Part of the Chickasaw gift has already helped renovate and refurbish areas in Copeland Hall for the department, center and meeting spaces. “Having gathering places on campus is so important,” says Cobb-Greetham. “Spaces like the Native Nations Center and the Hall of Native Nations flags are manifestations of our students’ home base. 

“We want Native students to feel at home here. We want to make sure they are aware of opportunities for them, here and nationally. Ultimately, we want to enable students not just to stay in school, but to swing for the fences.”

Cobb-Greetham says 8 percent of Oklahoma’s population is Native American and that Native Nations contribute $10.8 billion a year to the state’s economy.

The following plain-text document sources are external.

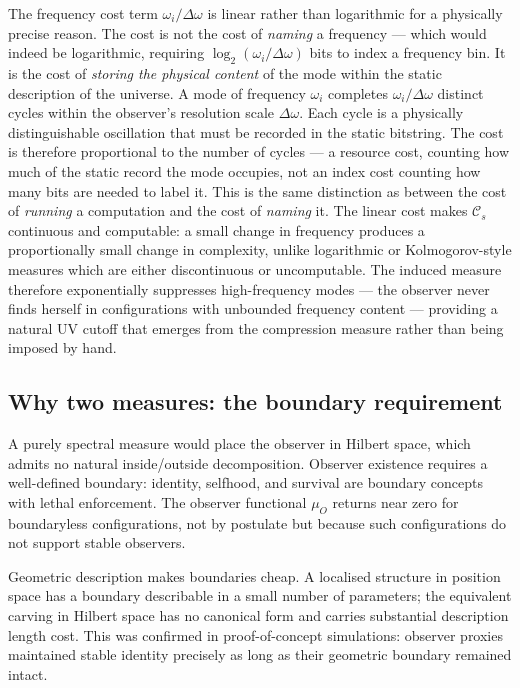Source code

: \documentclass[12pt,a4paper]{article}
\newcommand{\muO}{\mu_O}
\begin{document}
The frequency cost term $\omega_i / \Delta\omega$ is linear rather than logarithmic for a physically precise reason. The cost is not the cost of \emph{naming} a frequency --- which would indeed be logarithmic, requiring $\log_2(\omega_i / \Delta\omega)$ bits to index a frequency bin. It is the cost of \emph{storing the physical content} of the mode within the static description of the universe. A mode of frequency $\omega_i$ completes $\omega_i / \Delta\omega$ distinct cycles within the observer's resolution scale $\Delta\omega$. Each cycle is a physically distinguishable oscillation that must be recorded in the static bitstring. The cost is therefore proportional to the number of cycles --- a resource cost, counting how much of the static record the mode occupies, not an index cost counting how many bits are needed to label it. This is the same distinction as between the cost of \emph{running} a computation and the cost of \emph{naming} it. The linear cost makes $\mathcal{C}_s$ continuous and computable: a small change in frequency produces a proportionally small change in complexity, unlike logarithmic or Kolmogorov-style measures which are either discontinuous or uncomputable. The induced measure therefore exponentially suppresses high-frequency modes --- the observer never finds herself in configurations with unbounded frequency content --- providing a natural UV cutoff that emerges from the compression measure rather than being imposed by hand.


\subsection*{Why two measures: the boundary requirement}

A purely spectral measure would place the observer in Hilbert space, which admits no natural inside/outside decomposition. Observer existence requires a well-defined boundary: identity, selfhood, and survival are boundary concepts with lethal enforcement. The observer functional $\muO$ returns near zero for boundaryless configurations, not by postulate but because such configurations do not support stable observers.

Geometric description makes boundaries cheap. A localised structure in position space has a boundary describable in a small number of parameters; the equivalent carving in Hilbert space has no canonical form and carries substantial description length cost. This was confirmed in proof-of-concept simulations: observer proxies maintained stable identity precisely as long as their geometric boundary remained intact.
\end{document}
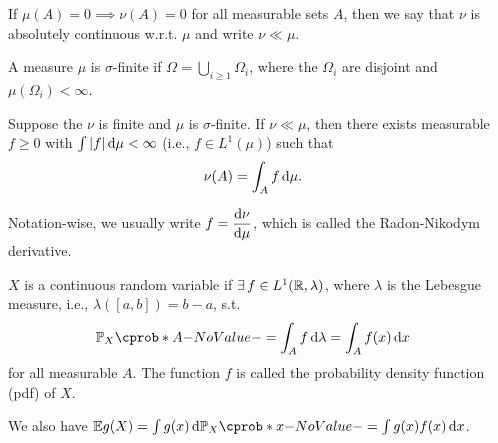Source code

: \documentclass[12pt]{article}
\begin{document}
\begin{Definition}\label{wk4:def:expectation continuous}
If $\mu (A) =0 \implies \nu(A)=0$ for all measurable sets $A$, then we say that $\nu$ is absolutely continuous w.r.t. $\mu$ and write $\nu \ll \mu$.
\end{Definition}

A measure $\mu$ is $\sigma$-finite if $\Omega= \bigcup_{i\geq 1}{\Omega_i}$, where the $\Omega_i$ are disjoint and $\mu(\Omega_i)<\infty$.

\begin{Theorem}\label{wk4:Radon-Nikodym Theorem}
Suppose the $\nu$ is finite and $\mu$ is $\sigma$-finite. If $\nu \ll \mu$, then there exists measurable $f \geq 0$ with $ \int {|f|} \,\mathrm{d} \mu <\infty$ (i.e., $f\in L^1(\mu)$) such that
\begin{align*}
\nu(A) & = \int_{A} f \,\mathrm{d}\mu.
\end{align*}
\end{Theorem}
Notation-wise, we usually write $f = {\dfrac{\mathrm{d} {\nu}}{\mathrm{d} {\mu}}}$, which is called the Radon-Nikodym derivative. 

\begin{Definition}
$X$ is a continuous random variable if $\exists f \in L^1(\Real,\lambda)$, where $\lambda$ is the Lebesgue measure, i.e., $\lambda([a,b])=b-a$, s.t.\
\begin{align*}
\P_X(A)& =\int_{A} f \ud\lambda =\int_{A} f(x) \ud x
\end{align*}
for all measurable $A$. The function $f$ is called the probability density function (pdf) of $X$. 
\end{Definition}
We also have $ \E g(X) = \int g(x) \ud \P_X(x) = \int g(x) f(x) \ud x$.



%

\end{document}

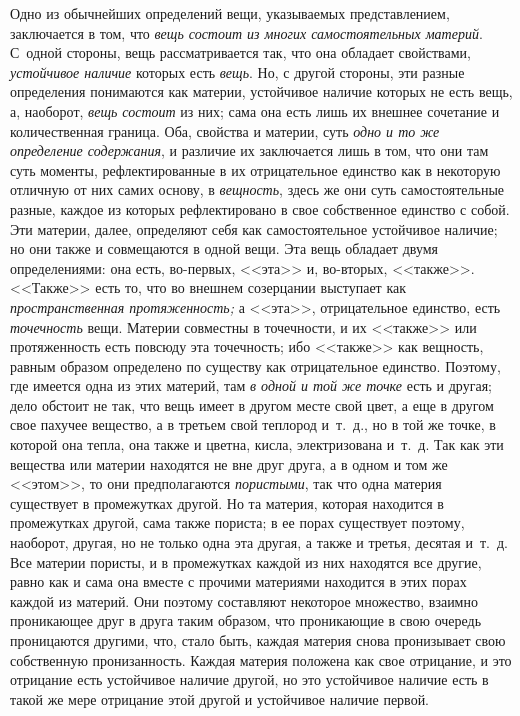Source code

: Одно из обычнейших определений вещи, указываемых представлением, заключается
в том, что {\em вещь состоит из многих самостоятельных
материй}. С~одной стороны, вещь рассматривается так, что она обладает
свойствами, {\em устойчивое наличие} которых есть
{\em вещь}. Но, с другой стороны, эти разные
определения понимаются как материи, устойчивое наличие которых не есть
вещь, а, наоборот, {\em вещь состоит} из них; сама она
есть лишь их внешнее сочетание и количественная граница. Оба, свойства и
материи, суть {\em одно и то же определение
содержания}, и различие их заключается лишь в том, что они там суть
моменты, рефлектированные в их отрицательное единство как в некоторую
отличную от них самих основу, в {\em вещность}, здесь
же они суть самостоятельные разные, каждое из которых рефлектировано в свое
собственное единство с собой. Эти материи, далее, определяют себя как
самостоятельное устойчивое наличие; но они также и совмещаются в одной
вещи. Эта вещь обладает двумя определениями: она есть, во-первых, <<эта>> и,
во-вторых, <<также>>. <<Также>> есть то, что во внешнем созерцании выступает
как {\em пространственная протяженность;} а <<эта>>,
отрицательное единство, есть {\em точечность} вещи.
Материи совместны в точечности, и их <<также>> или протяженность есть повсюду
эта точечность; ибо <<также>> как вещность, равным образом определено по
существу как отрицательное единство. Поэтому, где имеется одна из этих
материй, там {\em в одной и той же точке} есть и
другая; дело обстоит не так, что вещь имеет в другом месте свой цвет, а еще
в другом свое пахучее вещество, а в третьем свой теплород и~т.~д., но в той
же точке, в которой она тепла, она также и цветна, кисла, электризована
и~т.~д. Так как эти вещества или материи находятся не вне друг друга, а в
одном и том же <<этом>>, то они предполагаются
{\em пористыми}, так что одна материя существует в
промежутках другой. Но та материя, которая находится в промежутках другой,
сама также пориста; в ее порах существует поэтому, наоборот, другая, но не
только одна эта другая, а также и третья, десятая и~т.~д. Все материи
пористы, и в промежутках каждой из них находятся все другие, равно как и
сама она вместе с прочими материями находится в этих порах каждой из
материй. Они поэтому составляют некоторое множество, взаимно проникающее
друг в друга таким образом, что проникающие в свою очередь проницаются
другими, что, стало быть, каждая материя снова пронизывает свою собственную
пронизанность. Каждая материя положена как свое отрицание, и это отрицание
есть устойчивое наличие другой, но это устойчивое наличие есть в такой же
мере отрицание этой другой и устойчивое наличие первой.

 “Our future depends on good and healthy sovereign relationships between the state and tribes, between tribes and the federal government,” she says. “We are all healthier because of that.”

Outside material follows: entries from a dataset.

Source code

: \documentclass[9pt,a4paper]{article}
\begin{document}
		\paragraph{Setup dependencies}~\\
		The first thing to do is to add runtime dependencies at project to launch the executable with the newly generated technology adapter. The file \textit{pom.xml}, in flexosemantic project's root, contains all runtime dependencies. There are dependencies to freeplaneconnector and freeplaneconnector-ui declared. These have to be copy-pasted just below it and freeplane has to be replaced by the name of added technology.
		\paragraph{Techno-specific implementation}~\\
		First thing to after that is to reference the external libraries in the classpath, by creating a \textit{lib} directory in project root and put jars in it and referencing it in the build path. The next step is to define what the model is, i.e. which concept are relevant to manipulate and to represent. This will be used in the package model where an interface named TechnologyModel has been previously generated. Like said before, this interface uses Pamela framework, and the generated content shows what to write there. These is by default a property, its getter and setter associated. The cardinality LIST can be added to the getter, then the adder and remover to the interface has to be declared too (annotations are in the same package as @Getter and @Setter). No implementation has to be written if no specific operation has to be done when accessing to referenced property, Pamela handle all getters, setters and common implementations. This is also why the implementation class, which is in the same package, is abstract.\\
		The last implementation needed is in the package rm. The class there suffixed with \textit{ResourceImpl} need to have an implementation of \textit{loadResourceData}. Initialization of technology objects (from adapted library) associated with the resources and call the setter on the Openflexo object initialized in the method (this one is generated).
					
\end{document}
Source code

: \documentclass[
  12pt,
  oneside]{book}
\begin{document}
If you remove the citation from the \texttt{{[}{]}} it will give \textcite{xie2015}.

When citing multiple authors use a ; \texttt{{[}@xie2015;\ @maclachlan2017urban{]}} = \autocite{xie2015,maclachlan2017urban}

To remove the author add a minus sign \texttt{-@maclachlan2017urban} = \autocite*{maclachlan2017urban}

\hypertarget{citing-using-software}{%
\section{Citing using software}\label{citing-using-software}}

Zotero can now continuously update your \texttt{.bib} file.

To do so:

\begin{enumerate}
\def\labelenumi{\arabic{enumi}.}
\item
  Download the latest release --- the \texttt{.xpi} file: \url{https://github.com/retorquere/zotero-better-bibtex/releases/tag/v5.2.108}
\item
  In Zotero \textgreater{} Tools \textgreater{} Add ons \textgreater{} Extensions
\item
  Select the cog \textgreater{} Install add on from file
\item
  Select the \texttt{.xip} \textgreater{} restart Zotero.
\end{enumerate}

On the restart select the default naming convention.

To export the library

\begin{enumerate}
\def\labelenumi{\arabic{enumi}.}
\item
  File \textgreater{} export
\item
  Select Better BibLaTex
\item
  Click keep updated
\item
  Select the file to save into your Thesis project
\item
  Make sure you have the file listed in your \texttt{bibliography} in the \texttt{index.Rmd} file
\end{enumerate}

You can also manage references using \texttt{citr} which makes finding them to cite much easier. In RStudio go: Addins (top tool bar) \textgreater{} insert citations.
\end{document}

There are many different challenges that must be addressed in Indian Country, she adds, but that is where the university comes in – offering research in health, economic development, preservation of culture and language, law and local and international indigenous issues. 

Gallogly says it is his goal for OU to have the leading Native American Studies department in the country and that means being the leader in recruitment and retention of Native students, as well. 

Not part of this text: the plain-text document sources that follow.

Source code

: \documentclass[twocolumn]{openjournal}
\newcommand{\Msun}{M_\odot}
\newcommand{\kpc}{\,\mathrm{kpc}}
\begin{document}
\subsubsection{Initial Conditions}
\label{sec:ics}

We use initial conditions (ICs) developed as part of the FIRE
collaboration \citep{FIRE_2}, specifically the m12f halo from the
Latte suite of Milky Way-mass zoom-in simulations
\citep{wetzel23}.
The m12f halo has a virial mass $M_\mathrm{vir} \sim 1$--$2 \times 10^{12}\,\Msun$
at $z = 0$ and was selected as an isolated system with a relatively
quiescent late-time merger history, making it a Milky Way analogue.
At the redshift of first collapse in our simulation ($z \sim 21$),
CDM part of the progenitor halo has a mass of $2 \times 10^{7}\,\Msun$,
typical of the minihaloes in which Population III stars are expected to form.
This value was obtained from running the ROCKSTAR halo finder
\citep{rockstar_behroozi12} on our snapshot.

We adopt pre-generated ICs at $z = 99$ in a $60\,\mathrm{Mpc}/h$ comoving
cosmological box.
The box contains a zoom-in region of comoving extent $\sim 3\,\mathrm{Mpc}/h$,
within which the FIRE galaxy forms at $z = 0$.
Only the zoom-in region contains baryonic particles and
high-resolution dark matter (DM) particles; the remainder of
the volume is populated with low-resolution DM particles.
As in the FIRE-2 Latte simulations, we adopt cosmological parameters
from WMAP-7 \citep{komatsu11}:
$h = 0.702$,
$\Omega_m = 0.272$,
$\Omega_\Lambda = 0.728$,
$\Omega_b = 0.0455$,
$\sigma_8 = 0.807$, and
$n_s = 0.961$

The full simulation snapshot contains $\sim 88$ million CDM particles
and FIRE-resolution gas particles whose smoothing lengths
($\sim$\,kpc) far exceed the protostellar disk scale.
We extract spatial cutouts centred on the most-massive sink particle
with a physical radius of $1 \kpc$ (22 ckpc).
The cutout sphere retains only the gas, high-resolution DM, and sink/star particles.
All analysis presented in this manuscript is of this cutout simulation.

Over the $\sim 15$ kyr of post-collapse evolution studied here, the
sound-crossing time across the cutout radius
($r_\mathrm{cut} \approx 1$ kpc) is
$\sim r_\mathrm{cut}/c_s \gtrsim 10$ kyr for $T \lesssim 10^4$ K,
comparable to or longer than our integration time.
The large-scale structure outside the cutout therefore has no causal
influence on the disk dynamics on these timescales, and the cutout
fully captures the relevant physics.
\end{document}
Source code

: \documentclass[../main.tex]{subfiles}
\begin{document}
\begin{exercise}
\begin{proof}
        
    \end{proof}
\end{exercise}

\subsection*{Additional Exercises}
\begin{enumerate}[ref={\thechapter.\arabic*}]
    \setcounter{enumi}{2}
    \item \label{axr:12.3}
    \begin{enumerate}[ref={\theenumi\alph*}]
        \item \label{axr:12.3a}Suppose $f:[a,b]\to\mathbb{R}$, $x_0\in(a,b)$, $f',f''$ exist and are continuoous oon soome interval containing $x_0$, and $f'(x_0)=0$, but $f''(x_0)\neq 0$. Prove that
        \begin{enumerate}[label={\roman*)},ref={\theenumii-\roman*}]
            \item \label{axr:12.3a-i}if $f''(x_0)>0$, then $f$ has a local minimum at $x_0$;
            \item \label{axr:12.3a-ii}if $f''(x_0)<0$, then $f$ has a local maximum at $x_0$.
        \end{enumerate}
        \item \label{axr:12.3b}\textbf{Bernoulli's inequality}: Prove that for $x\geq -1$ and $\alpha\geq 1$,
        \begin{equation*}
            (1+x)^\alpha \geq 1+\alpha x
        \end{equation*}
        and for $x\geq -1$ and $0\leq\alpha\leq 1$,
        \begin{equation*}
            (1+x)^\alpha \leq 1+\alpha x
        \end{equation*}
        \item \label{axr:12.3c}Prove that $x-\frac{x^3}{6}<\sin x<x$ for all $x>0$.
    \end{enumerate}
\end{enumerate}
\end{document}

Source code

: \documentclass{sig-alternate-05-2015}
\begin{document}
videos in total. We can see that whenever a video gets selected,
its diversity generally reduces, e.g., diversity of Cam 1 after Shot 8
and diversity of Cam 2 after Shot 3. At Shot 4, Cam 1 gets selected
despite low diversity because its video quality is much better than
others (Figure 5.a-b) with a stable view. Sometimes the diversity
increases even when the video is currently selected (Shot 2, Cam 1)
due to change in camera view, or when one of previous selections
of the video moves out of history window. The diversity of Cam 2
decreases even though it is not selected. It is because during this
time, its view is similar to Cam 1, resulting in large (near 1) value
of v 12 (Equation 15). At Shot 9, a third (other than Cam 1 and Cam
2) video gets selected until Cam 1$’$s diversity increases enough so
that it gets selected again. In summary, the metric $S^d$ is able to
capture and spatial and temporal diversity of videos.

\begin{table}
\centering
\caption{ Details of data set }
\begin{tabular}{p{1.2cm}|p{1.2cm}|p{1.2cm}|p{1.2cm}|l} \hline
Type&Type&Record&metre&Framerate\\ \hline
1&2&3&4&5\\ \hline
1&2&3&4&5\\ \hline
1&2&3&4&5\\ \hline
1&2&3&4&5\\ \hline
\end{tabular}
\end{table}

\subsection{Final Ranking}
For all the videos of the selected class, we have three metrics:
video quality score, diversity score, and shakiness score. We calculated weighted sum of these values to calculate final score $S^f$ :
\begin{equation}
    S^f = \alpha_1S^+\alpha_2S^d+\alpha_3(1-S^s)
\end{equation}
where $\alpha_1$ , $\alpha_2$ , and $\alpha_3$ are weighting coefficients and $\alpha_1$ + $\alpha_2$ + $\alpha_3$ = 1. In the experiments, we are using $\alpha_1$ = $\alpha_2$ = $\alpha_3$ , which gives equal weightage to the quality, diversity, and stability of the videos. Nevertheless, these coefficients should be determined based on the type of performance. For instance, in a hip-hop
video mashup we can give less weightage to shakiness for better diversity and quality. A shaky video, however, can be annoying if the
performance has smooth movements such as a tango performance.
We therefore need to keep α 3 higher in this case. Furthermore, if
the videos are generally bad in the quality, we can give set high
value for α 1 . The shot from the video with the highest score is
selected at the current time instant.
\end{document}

Cobb-Greetham says administrators at peer universities have started inquiring about OU’s Native American Studies department. “Just last week we had people call to ask us if could provide information about what we have done. We have a long way to go, but hard work is the best kind, right?

“The Seed Sower illustrates my vision for the university, planting seeds that he or she will never see. When you are truly engaged in institution-building you are putting things in place for a long game,” she says.

There have been many Seed Sowers leading up to the invitation extended to Oklahoma’s sovereign nations. Most of their names are lost and only the deeds remain. In more recent times, sowers have included OU alumna Clara Sue Kidwell, a pioneer in American Indian Studies; Barbara Hobson and Jerry Bread, who helped establish Native American Studies as a program: and the work of professors like Watson and Velie. They all contributed something that will last, even though they will not see all of what is to come.

“There is an excellent saying about colonization,” says Cobb-Greetham. “'They thought they were burying us, but they didn’t realize that we were seeds.’”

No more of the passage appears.